__Aim of the exercise__
Write out the records again, exactly. Nothing may be dropped.

[Collected data]
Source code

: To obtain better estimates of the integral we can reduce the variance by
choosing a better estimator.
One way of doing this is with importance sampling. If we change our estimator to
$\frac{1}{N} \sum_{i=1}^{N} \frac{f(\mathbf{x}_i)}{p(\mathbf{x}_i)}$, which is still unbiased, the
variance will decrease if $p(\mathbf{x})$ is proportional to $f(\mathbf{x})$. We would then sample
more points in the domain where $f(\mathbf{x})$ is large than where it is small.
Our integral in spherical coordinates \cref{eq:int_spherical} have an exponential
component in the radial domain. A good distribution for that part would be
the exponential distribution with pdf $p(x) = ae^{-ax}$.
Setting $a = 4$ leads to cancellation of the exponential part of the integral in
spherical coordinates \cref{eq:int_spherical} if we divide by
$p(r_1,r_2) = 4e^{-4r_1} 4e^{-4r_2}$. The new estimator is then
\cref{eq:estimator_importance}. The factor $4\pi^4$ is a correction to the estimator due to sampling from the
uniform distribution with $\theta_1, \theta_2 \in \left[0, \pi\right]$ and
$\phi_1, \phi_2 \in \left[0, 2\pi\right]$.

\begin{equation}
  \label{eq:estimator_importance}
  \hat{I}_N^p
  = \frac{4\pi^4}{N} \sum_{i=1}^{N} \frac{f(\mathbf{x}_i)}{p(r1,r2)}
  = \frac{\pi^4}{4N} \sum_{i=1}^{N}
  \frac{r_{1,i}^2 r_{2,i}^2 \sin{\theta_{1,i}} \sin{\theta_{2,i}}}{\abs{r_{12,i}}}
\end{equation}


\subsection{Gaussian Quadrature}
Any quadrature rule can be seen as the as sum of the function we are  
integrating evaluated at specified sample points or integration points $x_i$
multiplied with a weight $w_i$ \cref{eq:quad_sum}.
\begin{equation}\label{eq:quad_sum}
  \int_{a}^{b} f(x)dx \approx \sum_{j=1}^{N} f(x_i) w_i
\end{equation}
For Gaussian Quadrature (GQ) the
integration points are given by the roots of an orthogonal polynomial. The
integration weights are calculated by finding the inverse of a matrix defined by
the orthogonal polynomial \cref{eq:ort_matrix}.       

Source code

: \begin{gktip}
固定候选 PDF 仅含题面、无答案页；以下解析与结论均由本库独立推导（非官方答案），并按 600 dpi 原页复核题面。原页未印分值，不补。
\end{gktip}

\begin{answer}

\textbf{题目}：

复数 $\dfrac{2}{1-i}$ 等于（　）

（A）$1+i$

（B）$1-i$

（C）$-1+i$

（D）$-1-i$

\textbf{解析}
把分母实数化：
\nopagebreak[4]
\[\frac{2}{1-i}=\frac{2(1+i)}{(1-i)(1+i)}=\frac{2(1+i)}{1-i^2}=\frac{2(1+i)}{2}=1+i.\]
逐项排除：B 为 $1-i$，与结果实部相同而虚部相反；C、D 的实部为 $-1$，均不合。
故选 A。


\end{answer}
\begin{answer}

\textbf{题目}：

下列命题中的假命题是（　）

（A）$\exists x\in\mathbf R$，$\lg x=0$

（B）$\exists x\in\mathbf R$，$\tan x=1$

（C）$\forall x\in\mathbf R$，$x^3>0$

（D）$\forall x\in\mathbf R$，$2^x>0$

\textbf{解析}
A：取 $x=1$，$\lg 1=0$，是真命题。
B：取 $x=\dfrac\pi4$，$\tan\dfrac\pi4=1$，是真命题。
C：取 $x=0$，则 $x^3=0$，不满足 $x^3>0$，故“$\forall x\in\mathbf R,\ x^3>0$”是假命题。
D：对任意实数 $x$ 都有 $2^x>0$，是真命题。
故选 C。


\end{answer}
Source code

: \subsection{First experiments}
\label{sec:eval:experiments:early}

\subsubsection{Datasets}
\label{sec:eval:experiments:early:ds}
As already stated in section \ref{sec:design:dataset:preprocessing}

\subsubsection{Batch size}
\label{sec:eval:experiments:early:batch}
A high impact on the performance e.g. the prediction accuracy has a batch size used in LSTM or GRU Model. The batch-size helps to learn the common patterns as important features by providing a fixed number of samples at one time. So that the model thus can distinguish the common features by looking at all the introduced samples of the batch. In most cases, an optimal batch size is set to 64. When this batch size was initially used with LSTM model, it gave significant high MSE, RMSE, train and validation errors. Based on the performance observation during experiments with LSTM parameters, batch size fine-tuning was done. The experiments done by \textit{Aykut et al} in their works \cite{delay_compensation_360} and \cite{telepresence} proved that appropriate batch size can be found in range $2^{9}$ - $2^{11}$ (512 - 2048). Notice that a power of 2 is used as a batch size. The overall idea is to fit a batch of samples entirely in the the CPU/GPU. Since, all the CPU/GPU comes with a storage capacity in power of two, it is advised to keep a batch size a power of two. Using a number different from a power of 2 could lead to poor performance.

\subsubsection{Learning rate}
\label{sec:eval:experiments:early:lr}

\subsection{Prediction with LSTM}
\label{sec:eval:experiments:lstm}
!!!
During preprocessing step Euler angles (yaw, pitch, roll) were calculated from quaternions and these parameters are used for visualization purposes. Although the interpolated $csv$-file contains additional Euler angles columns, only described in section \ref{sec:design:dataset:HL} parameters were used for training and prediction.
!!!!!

__Response to this task__
Source code

: To obtain better estimates of the integral we can reduce the variance by
choosing a better estimator.
One way of doing this is with importance sampling. If we change our estimator to
$\frac{1}{N} \sum_{i=1}^{N} \frac{f(\mathbf{x}_i)}{p(\mathbf{x}_i)}$, which is still unbiased, the
variance will decrease if $p(\mathbf{x})$ is proportional to $f(\mathbf{x})$. We would then sample
more points in the domain where $f(\mathbf{x})$ is large than where it is small.
Our integral in spherical coordinates \cref{eq:int_spherical} have an exponential
component in the radial domain. A good distribution for that part would be
the exponential distribution with pdf $p(x) = ae^{-ax}$.
Setting $a = 4$ leads to cancellation of the exponential part of the integral in
spherical coordinates \cref{eq:int_spherical} if we divide by
$p(r_1,r_2) = 4e^{-4r_1} 4e^{-4r_2}$. The new estimator is then
\cref{eq:estimator_importance}. The factor $4\pi^4$ is a correction to the estimator due to sampling from the
uniform distribution with $\theta_1, \theta_2 \in \left[0, \pi\right]$ and
$\phi_1, \phi_2 \in \left[0, 2\pi\right]$.

\begin{equation}
  \label{eq:estimator_importance}
  \hat{I}_N^p
  = \frac{4\pi^4}{N} \sum_{i=1}^{N} \frac{f(\mathbf{x}_i)}{p(r1,r2)}
  = \frac{\pi^4}{4N} \sum_{i=1}^{N}
  \frac{r_{1,i}^2 r_{2,i}^2 \sin{\theta_{1,i}} \sin{\theta_{2,i}}}{\abs{r_{12,i}}}
\end{equation}


\subsection{Gaussian Quadrature}
Any quadrature rule can be seen as the as sum of the function we are  
integrating evaluated at specified sample points or integration points $x_i$
multiplied with a weight $w_i$ \cref{eq:quad_sum}.
\begin{equation}\label{eq:quad_sum}
  \int_{a}^{b} f(x)dx \approx \sum_{j=1}^{N} f(x_i) w_i
\end{equation}
For Gaussian Quadrature (GQ) the
integration points are given by the roots of an orthogonal polynomial. The
integration weights are calculated by finding the inverse of a matrix defined by
the orthogonal polynomial \cref{eq:ort_matrix}.       

Source code

: \begin{gktip}
固定候选 PDF 仅含题面、无答案页；以下解析与结论均由本库独立推导（非官方答案），并按 600 dpi 原页复核题面。原页未印分值，不补。
\end{gktip}

\begin{answer}

\textbf{题目}：

复数 $\dfrac{2}{1-i}$ 等于（　）

（A）$1+i$

（B）$1-i$

（C）$-1+i$

（D）$-1-i$

\textbf{解析}
把分母实数化：
\nopagebreak[4]
\[\frac{2}{1-i}=\frac{2(1+i)}{(1-i)(1+i)}=\frac{2(1+i)}{1-i^2}=\frac{2(1+i)}{2}=1+i.\]
逐项排除：B 为 $1-i$，与结果实部相同而虚部相反；C、D 的实部为 $-1$，均不合。
故选 A。


\end{answer}
\begin{answer}

\textbf{题目}：

下列命题中的假命题是（　）

（A）$\exists x\in\mathbf R$，$\lg x=0$

（B）$\exists x\in\mathbf R$，$\tan x=1$

（C）$\forall x\in\mathbf R$，$x^3>0$

（D）$\forall x\in\mathbf R$，$2^x>0$

\textbf{解析}
A：取 $x=1$，$\lg 1=0$，是真命题。
B：取 $x=\dfrac\pi4$，$\tan\dfrac\pi4=1$，是真命题。
C：取 $x=0$，则 $x^3=0$，不满足 $x^3>0$，故“$\forall x\in\mathbf R,\ x^3>0$”是假命题。
D：对任意实数 $x$ 都有 $2^x>0$，是真命题。
故选 C。


\end{answer}
Source code

: \subsection{First experiments}
\label{sec:eval:experiments:early}

\subsubsection{Datasets}
\label{sec:eval:experiments:early:ds}
As already stated in section \ref{sec:design:dataset:preprocessing}

\subsubsection{Batch size}
\label{sec:eval:experiments:early:batch}
A high impact on the performance e.g. the prediction accuracy has a batch size used in LSTM or GRU Model. The batch-size helps to learn the common patterns as important features by providing a fixed number of samples at one time. So that the model thus can distinguish the common features by looking at all the introduced samples of the batch. In most cases, an optimal batch size is set to 64. When this batch size was initially used with LSTM model, it gave significant high MSE, RMSE, train and validation errors. Based on the performance observation during experiments with LSTM parameters, batch size fine-tuning was done. The experiments done by \textit{Aykut et al} in their works \cite{delay_compensation_360} and \cite{telepresence} proved that appropriate batch size can be found in range $2^{9}$ - $2^{11}$ (512 - 2048). Notice that a power of 2 is used as a batch size. The overall idea is to fit a batch of samples entirely in the the CPU/GPU. Since, all the CPU/GPU comes with a storage capacity in power of two, it is advised to keep a batch size a power of two. Using a number different from a power of 2 could lead to poor performance.

\subsubsection{Learning rate}
\label{sec:eval:experiments:early:lr}

\subsection{Prediction with LSTM}
\label{sec:eval:experiments:lstm}
!!!
During preprocessing step Euler angles (yaw, pitch, roll) were calculated from quaternions and these parameters are used for visualization purposes. Although the interpolated $csv$-file contains additional Euler angles columns, only described in section \ref{sec:design:dataset:HL} parameters were used for training and prediction.
!!!!!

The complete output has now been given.